Speaking at the 12th Economic Congress of Nicosia, Petrides expressed grave concern that inflation has reached levels that “the current generation has not seen before.
“High inflation is the most dangerous aspect of this crisis. This is reminiscent of the inflation rates recorded in the 1970s and 1980s.” He said that it would be difficult for Cyprus to cope with the unprecedented high rate of inflation.
Rising prices for gasoline, electricity, utility bills, fruits and vegetables led to an increase in inflation in March to a record 7.1%.
Inflation continues to rise for the twelfth consecutive month and is the highest since 1995.
The increase came after price inflation reached 6.6% in February.
The minister said the transition to a greener economy would also complicate matters, noting that prosperity in recent years has been based on the fact that energy has a low price.
“Right now, this is changing as the cost of energy increases, causing social impacts as we move away from fossil fuels. If this situation continues, the economic policies of many countries will certainly be adjusted. We need to take targeted measures to prevent energy poverty and protect the most vulnerable groups, as they suffer the most from inflation,” Petrides said. Touching on another aspect of the war in Ukraine, the minister said that the island’s tourism sector, which produces about 15% of the country’s GDP, will suffer due to the war and sanctions against Russia.
“Tourism from Russia brings 20% of the sector’s income.

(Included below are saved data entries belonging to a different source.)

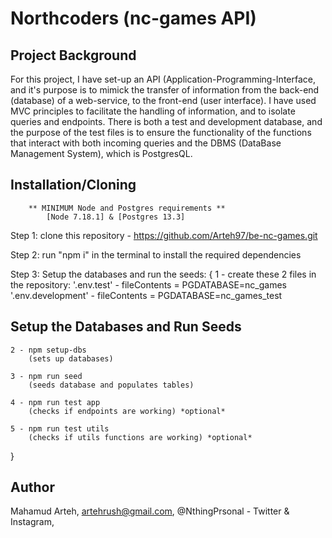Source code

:#           Northcoders (nc-games API)


## Project Background

For this project, I have set-up an API (Application-Programming-Interface, and it's purpose is to mimick the transfer of information from the back-end (database) of a web-service, to the front-end (user interface). I have used MVC principles to facilitate the handling of information, and to isolate queries and endpoints. There is both a test and development database, and the purpose of the test files is to ensure the functionality of the functions that interact with both incoming queries and the DBMS (DataBase Management System), which is PostgresQL. 

## Installation/Cloning

        ** MINIMUM Node and Postgres requirements ** 
            [Node 7.18.1] & [Postgres 13.3]

Step 1: clone this repository - https://github.com/Arteh97/be-nc-games.git

Step 2: run "npm i" in the terminal to install the required dependencies

Step 3: Setup the databases and run the seeds: {
    1 - create these 2 files in the repository:
    '.env.test' - fileContents = PGDATABASE=nc_games
    '.env.development' - fileContents = PGDATABASE=nc_games_test

## Setup the Databases and Run Seeds

    2 - npm setup-dbs 
        (sets up databases)

    3 - npm run seed 
        (seeds database and populates tables)

    4 - npm run test app 
        (checks if endpoints are working) *optional*

    5 - npm run test utils 
        (checks if utils functions are working) *optional*
}


## Author

Mahamud Arteh,
artehrush@gmail.com,
@NthingPrsonal - Twitter & Instagram,



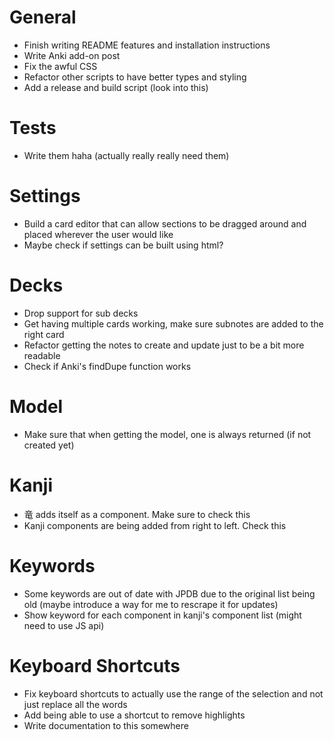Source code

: # General
- Finish writing README features and installation instructions
- Write Anki add-on post
- Fix the awful CSS
- Refactor other scripts to have better types and styling
- Add a release and build script (look into this)

# Tests
- Write them haha (actually really really need them)

# Settings
- Build a card editor that can allow sections to be dragged around and placed wherever the user would like
- Maybe check if settings can be built using html?

# Decks
- Drop support for sub decks
- Get having multiple cards working, make sure subnotes are added to the right card
- Refactor getting the notes to create and update just to be a bit more readable
- Check if Anki's findDupe function works

# Model
- Make sure that when getting the model, one is always returned (if not created yet)

# Kanji
- 竜 adds itself as a component. Make sure to check this
- Kanji components are being added from right to left. Check this

# Keywords
- Some keywords are out of date with JPDB due to the original list being old (maybe introduce a way for me to rescrape it for updates)
- Show keyword for each component in kanji's component list (might need to use JS api)

# Keyboard Shortcuts
- Fix keyboard shortcuts to actually use the range of the selection and not just replace all the words
- Add being able to use a shortcut to remove highlights
- Write documentation to this somewhere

We are confident that some of this can be covered by the positive messages coming from alternative markets.”
He said tourism stakeholders have successfully added 35 new destinations to the island. Petrides cited government intervention aimed at lowering energy prices by lowering the VAT on electricity bills and lowering the tax on fuel consumption.
He said the government has provided more targeted benefits to people living in mountainous areas while supporting pastoralists. Petrides explained that these measures are short-term.
“They also clash with the government’s roadmap for the transition to a greener economy.”
About 150 million euros are included in this year’s budget for energy saving schemes available to households and vulnerable groups, such as installing photovoltaics.
The government has committed to continue supporting energy saving and renewable energy projects until Cyprus achieves its goal of becoming carbon neutral.